Action item – What you return should be only the lines in the entries below between the one holding "<first_name> <last_name> <contact_phone>" and the one holding "## Creation. Innovation. Inspiration.", ends included, with every picture left out.

Rendered images with source text:
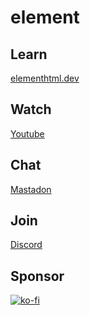 # element

## Learn
[elementhtml.dev](https://elementhtml.dev)

## Watch
[Youtube](https://www.youtube.com/@elementhtml)

## Chat
[Mastadon](https://mastodon.social/@elementhtml)

## Join
[Discord](https://discord.gg/mxgTJ9Y3SP)

## Sponsor
[![ko-fi](https://ko-fi.com/img/githubbutton_sm.svg)](https://ko-fi.com/Q5Q6QVCYE)


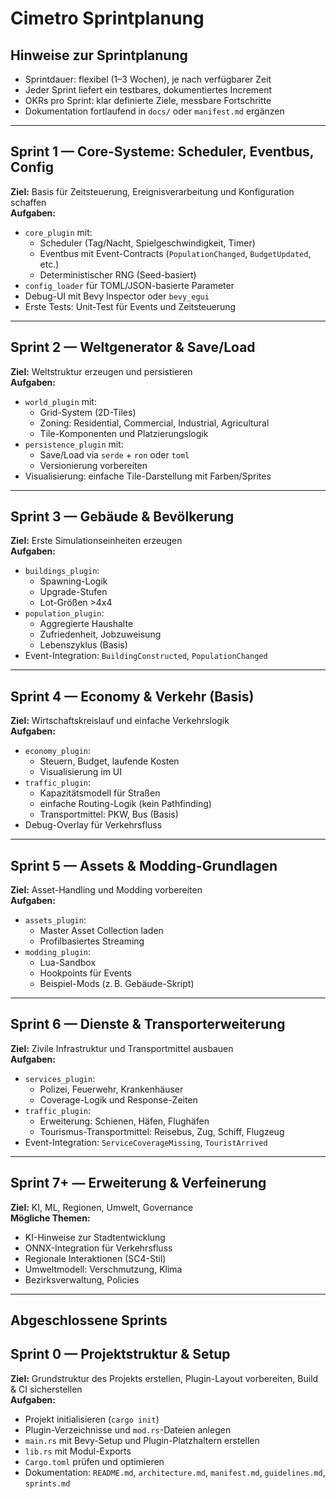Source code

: # Cimetro Sprintplanung

## Hinweise zur Sprintplanung

- Sprintdauer: flexibel (1–3 Wochen), je nach verfügbarer Zeit
- Jeder Sprint liefert ein testbares, dokumentiertes Increment
- OKRs pro Sprint: klar definierte Ziele, messbare Fortschritte
- Dokumentation fortlaufend in `docs/` oder `manifest.md` ergänzen

---

## Sprint 1 — Core-Systeme: Scheduler, Eventbus, Config

**Ziel:** Basis für Zeitsteuerung, Ereignisverarbeitung und Konfiguration schaffen  
**Aufgaben:**

- `core_plugin` mit:
  - Scheduler (Tag/Nacht, Spielgeschwindigkeit, Timer)
  - Eventbus mit Event-Contracts (`PopulationChanged`, `BudgetUpdated`, etc.)
  - Deterministischer RNG (Seed-basiert)
- `config_loader` für TOML/JSON-basierte Parameter
- Debug-UI mit Bevy Inspector oder `bevy_egui`
- Erste Tests: Unit-Test für Events und Zeitsteuerung

---

## Sprint 2 — Weltgenerator & Save/Load

**Ziel:** Weltstruktur erzeugen und persistieren  
**Aufgaben:**

- `world_plugin` mit:
  - Grid-System (2D-Tiles)
  - Zoning: Residential, Commercial, Industrial, Agricultural
  - Tile-Komponenten und Platzierungslogik
- `persistence_plugin` mit:
  - Save/Load via `serde` + `ron` oder `toml`
  - Versionierung vorbereiten
- Visualisierung: einfache Tile-Darstellung mit Farben/Sprites

---

## Sprint 3 — Gebäude & Bevölkerung

**Ziel:** Erste Simulationseinheiten erzeugen  
**Aufgaben:**

- `buildings_plugin`:
  - Spawning-Logik
  - Upgrade-Stufen
  - Lot-Größen >4x4
- `population_plugin`:
  - Aggregierte Haushalte
  - Zufriedenheit, Jobzuweisung
  - Lebenszyklus (Basis)
- Event-Integration: `BuildingConstructed`, `PopulationChanged`

---

## Sprint 4 — Economy & Verkehr (Basis)

**Ziel:** Wirtschaftskreislauf und einfache Verkehrslogik  
**Aufgaben:**

- `economy_plugin`:
  - Steuern, Budget, laufende Kosten
  - Visualisierung im UI
- `traffic_plugin`:
  - Kapazitätsmodell für Straßen
  - einfache Routing-Logik (kein Pathfinding)
  - Transportmittel: PKW, Bus (Basis)
- Debug-Overlay für Verkehrsfluss

---

## Sprint 5 — Assets & Modding-Grundlagen

**Ziel:** Asset-Handling und Modding vorbereiten  
**Aufgaben:**

- `assets_plugin`:
  - Master Asset Collection laden
  - Profilbasiertes Streaming
- `modding_plugin`:
  - Lua-Sandbox
  - Hookpoints für Events
  - Beispiel-Mods (z. B. Gebäude-Skript)

---

## Sprint 6 — Dienste & Transporterweiterung

**Ziel:** Zivile Infrastruktur und Transportmittel ausbauen  
**Aufgaben:**

- `services_plugin`:
  - Polizei, Feuerwehr, Krankenhäuser
  - Coverage-Logik und Response-Zeiten
- `traffic_plugin`:
  - Erweiterung: Schienen, Häfen, Flughäfen
  - Tourismus-Transportmittel: Reisebus, Zug, Schiff, Flugzeug
- Event-Integration: `ServiceCoverageMissing`, `TouristArrived`

---

## Sprint 7+ — Erweiterung & Verfeinerung

**Ziel:** KI, ML, Regionen, Umwelt, Governance  
**Mögliche Themen:**

- KI-Hinweise zur Stadtentwicklung
- ONNX-Integration für Verkehrsfluss
- Regionale Interaktionen (SC4-Stil)
- Umweltmodell: Verschmutzung, Klima
- Bezirksverwaltung, Policies

---

## Abgeschlossene Sprints

## Sprint 0 — Projektstruktur & Setup

**Ziel:** Grundstruktur des Projekts erstellen, Plugin-Layout vorbereiten, Build & CI sicherstellen  
**Aufgaben:**

- Projekt initialisieren (`cargo init`)
- Plugin-Verzeichnisse und `mod.rs`-Dateien anlegen
- `main.rs` mit Bevy-Setup und Plugin-Platzhaltern erstellen
- `lib.rs` mit Modul-Exports
- `Cargo.toml` prüfen und optimieren
- Dokumentation: `README.md`, `architecture.md`, `manifest.md`, `guidelines.md`, `sprints.md`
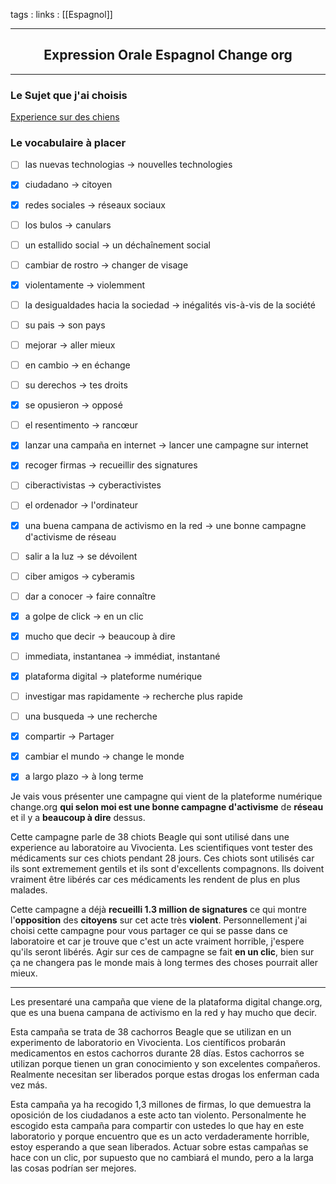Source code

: tags : 
links : [[Espagnol]]

****

<h2 style="text-align: center;"> Expression Orale Espagnol Change org </h2>

****


### Le Sujet que j'ai choisis 

[Experience sur des chiens](https://www.change.org/p/universidad-de-barcelona-salvar-a-los-38-cachorros-beagle-del-laboratorio-vivotecnia-de-su-ejecuci%C3%B3n?source_location=discover_feed)


### Le vocabulaire à placer

- [ ] las nuevas technologias -> nouvelles technologies
- [x] ciudadano -> citoyen
- [x] redes sociales -> réseaux sociaux
- [ ] los bulos -> canulars
- [ ] un estallido social -> un déchaînement social
- [ ] cambiar de rostro -> changer de visage
- [x] violentamente -> violemment
- [ ] la desigualdades hacia la sociedad -> inégalités vis-à-vis de la société
- [ ] su pais -> son pays
- [ ] mejorar -> aller mieux
- [ ] en cambio -> en échange
- [ ] su derechos -> tes droits
- [x] se opusieron -> opposé
- [ ] el resentimento -> rancœur
- [x] lanzar una campaña en internet -> lancer une campagne sur internet
- [x] recoger firmas -> recueillir des signatures
- [ ] ciberactivistas -> cyberactivistes
- [ ] el ordenador -> l'ordinateur
- [x] una buena campana de activismo en la red -> une bonne campagne d'activisme de réseau
- [ ] salir a la luz -> se dévoilent
- [ ] ciber amigos -> cyberamis
- [ ] dar a conocer -> faire connaître
- [x] a golpe de click -> en un clic
- [x] mucho que decir -> beaucoup à dire
- [ ] immediata, instantanea -> immédiat, instantané
- [x] plataforma digital -> plateforme numérique
- [ ] investigar mas rapidamente -> recherche plus rapide
- [ ] una busqueda -> une recherche
- [x] compartir -> Partager
- [x] cambiar el mundo -> change le monde
- [x] a largo plazo -> à long terme



Je vais vous présenter une campagne qui vient de la plateforme numérique change.org **qui selon moi est une bonne campagne d'activisme** de **réseau** et il y a **beaucoup à dire** dessus. 

Cette campagne parle de 38 chiots Beagle qui sont utilisé dans une experience au laboratoire au Vivocienta. Les scientifiques vont tester des médicaments sur ces chiots pendant 28 jours. Ces chiots sont utilisés car ils sont extremement gentils et ils sont d'excellents compagnons. Ils doivent vraiment être libérés car ces médicaments les rendent de plus en plus malades. 

Cette campagne a déjà **recueilli 1.3 million de signatures** ce qui montre l'**opposition** des **citoyens** sur cet acte très **violent**. Personnellement j'ai choisi cette campagne pour vous partager ce qui se passe dans ce laboratoire et car je trouve que c'est un acte vraiment horrible, j'espere qu'ils seront libérés. Agir sur ces de campagne se fait **en un clic**, bien sur ça ne changera pas le monde mais à long termes des choses pourrait aller mieux.

---

Les presentaré una campaña que viene de la plataforma digital change.org, que es una buena campana de activismo en la red y hay mucho que decir.

Esta campaña se trata de 38 cachorros Beagle que se utilizan en un experimento de laboratorio en Vivocienta. Los científicos probarán medicamentos en estos cachorros durante 28 días. Estos cachorros se utilizan porque tienen un gran conocimiento y son excelentes compañeros. Realmente necesitan ser liberados porque estas drogas los enferman cada vez más.

Esta campaña ya ha recogido 1,3 millones de firmas, lo que demuestra la oposición de los ciudadanos a este acto tan violento. Personalmente he escogido esta campaña para compartir con ustedes lo que hay en este laboratorio y porque encuentro que es un acto verdaderamente horrible, estoy esperando a que sean liberados. Actuar sobre estas campañas se hace con un clic, por supuesto que no cambiará el mundo, pero a la larga las cosas podrían ser mejores.








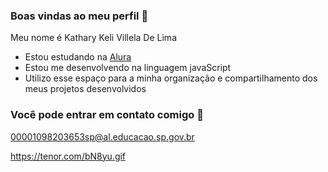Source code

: ### Boas vindas ao meu perfil 🩷

Meu nome é Kathary Keli Villela De Lima
- Estou estudando na [Alura](https://www.alura.com.br)
- Estou me desenvolvendo na linguagem javaScript
- Utilizo esse espaço para a minha organização e compartilhamento dos meus projetos desenvolvidos


### Você pode entrar em contato comigo 🌻

00001098203653sp@al.educacao.sp.gov.br

https://tenor.com/bN8yu.gif
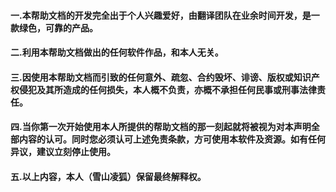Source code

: #### 一.本帮助文档的开发完全出于个人兴趣爱好，由翻译团队在业余时间开发，是一款绿色，可靠的产品。
#### 二.利用本帮助文档做出的任何软件作品，和本人无关。
#### 三.因使用本帮助文档而引致的任何意外、疏忽、合约毁坏、诽谤、版权或知识产权侵犯及其所造成的任何损失，本人概不负责，亦概不承担任何民事或刑事法律责任。
#### 四.当你第一次开始使用本人所提供的帮助文档的那一刻起就将被视为对本声明全部内容的认可。同时您必须认可上述免责条款，方可使用本软件及资源。如有任何异议，建议立刻停止使用。
#### 五.以上内容，本人（雪山凌狐）保留最终解释权。
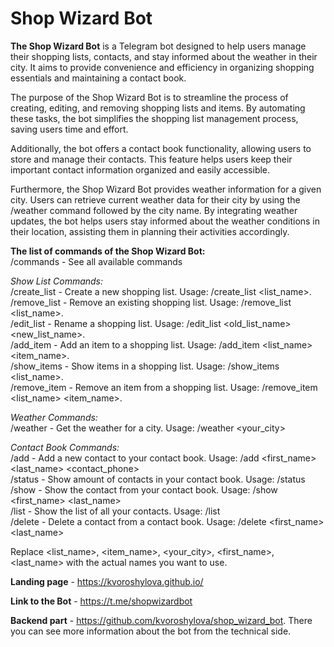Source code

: # Shop Wizard Bot

**The Shop Wizard Bot** is a Telegram bot designed to help users manage their shopping lists, contacts, and stay informed 
about the weather in their city. It aims to provide convenience and efficiency in organizing shopping essentials and 
maintaining a contact book.

The purpose of the Shop Wizard Bot is to streamline the process of creating, editing, and removing shopping lists and 
items. By automating these tasks, the bot simplifies the shopping list management process, 
saving users time and effort.

Additionally, the bot offers a contact book functionality, allowing users to store and manage their contacts.
This feature helps users keep their important contact information organized and 
easily accessible.

Furthermore, the Shop Wizard Bot provides weather information for a given city. Users can retrieve current weather data 
for their city by using the /weather command followed by the city name. By integrating weather updates, the bot helps 
users stay informed about the weather conditions in their location, assisting them in planning their activities accordingly.

**The list of commands of the Shop Wizard Bot:**  
/commands - See all available commands  

_Show List Commands:_  
    /create_list - Create a new shopping list. Usage: /create_list <list_name>.  
    /remove_list - Remove an existing shopping list. Usage: /remove_list <list_name>.  
    /edit_list - Rename a shopping list. Usage: /edit_list <old_list_name> <new_list_name>.  
    /add_item - Add an item to a shopping list. Usage: /add_item <list_name> <item_name>.  
    /show_items - Show items in a shopping list. Usage: /show_items <list_name>.  
    /remove_item - Remove an item from a shopping list. Usage: /remove_item <list_name> <item_name>. 

_Weather Commands:_  
    /weather - Get the weather for a city. Usage: /weather <your_city>  

_Contact Book Commands:_  
    /add - Add a new contact to your contact book. Usage: /add <first_name> <last_name> <contact_phone>  
    /status - Show amount of contacts in your contact book. Usage: /status  
    /show - Show the contact from your contact book. Usage: /show <first_name> <last_name>  
    /list - Show the list of all your contacts. Usage: /list  
    /delete - Delete a contact from a contact book. Usage: /delete <first_name> <last_name>   

Replace <list_name>, <item_name>, <your_city>, <first_name>, <last_name> with the actual names you want to use.  

**Landing page** - https://kvoroshylova.github.io/  

**Link to the Bot** - https://t.me/shopwizardbot

**Backend part** - https://github.com/kvoroshylova/shop_wizard_bot. There you can see more information about the bot 
from the technical side.
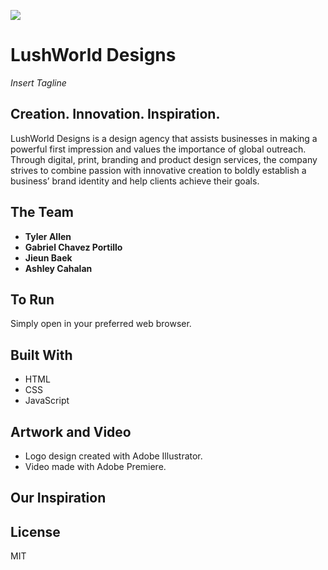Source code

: ![](images/hero.jpg) <!--logo/hero image-->

# LushWorld Designs
*Insert Tagline*

## Creation. Innovation. Inspiration.
LushWorld Designs is a design agency that assists businesses in making a powerful first impression and values the importance of global outreach. Through digital, print, branding and product design services, the company strives to combine passion with innovative creation to boldly establish a business’ brand identity and help clients achieve their goals.

## The Team
- **Tyler Allen**
- **Gabriel Chavez Portillo**
- **Jieun Baek**
- **Ashley Cahalan**
 
## To Run
Simply open in your preferred web browser.
 
## Built With
- HTML
- CSS
- JavaScript
 
## Artwork and Video
- Logo design created with Adobe Illustrator.
- Video made with Adobe Premiere.
 
## Our Inspiration
<!--Insert blurb of inspiration.-->
 
## License
MIT
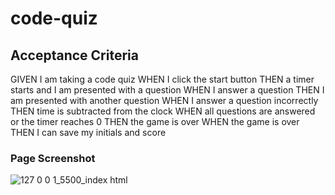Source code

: # code-quiz

## Acceptance Criteria

GIVEN I am taking a code quiz
WHEN I click the start button
THEN a timer starts and I am presented with a question
WHEN I answer a question
THEN I am presented with another question
WHEN I answer a question incorrectly
THEN time is subtracted from the clock
WHEN all questions are answered or the timer reaches 0
THEN the game is over
WHEN the game is over
THEN I can save my initials and score

### Page Screenshot

![127 0 0 1_5500_index html](https://user-images.githubusercontent.com/83253575/120960183-eb919680-c720-11eb-8c22-2e963e340df8.png)

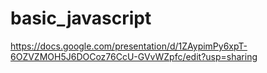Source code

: # basic_javascript

https://docs.google.com/presentation/d/1ZAypimPy6xpT-6OZVZMOH5J6DOCoz76CcU-GVvWZpfc/edit?usp=sharing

Task output –
    /add - Add a new contact to your contact book. Usage: /add <first_name> <last_name> <contact_phone>  
    /status - Show amount of contacts in your contact book. Usage: /status  
    /show - Show the contact from your contact book. Usage: /show <first_name> <last_name>  
    /list - Show the list of all your contacts. Usage: /list  
    /delete - Delete a contact from a contact book. Usage: /delete <first_name> <last_name>   

Replace <list_name>, <item_name>, <your_city>, <first_name>, <last_name> with the actual names you want to use.  

**Landing page** - https://kvoroshylova.github.io/  

**Link to the Bot** - https://t.me/shopwizardbot

**Backend part** - https://github.com/kvoroshylova/shop_wizard_bot. There you can see more information about the bot 
from the technical side.
Source code

: ![](images/hero.jpg) <!--logo/hero image-->

# LushWorld Designs
*Insert Tagline*

## Creation. Innovation. Inspiration.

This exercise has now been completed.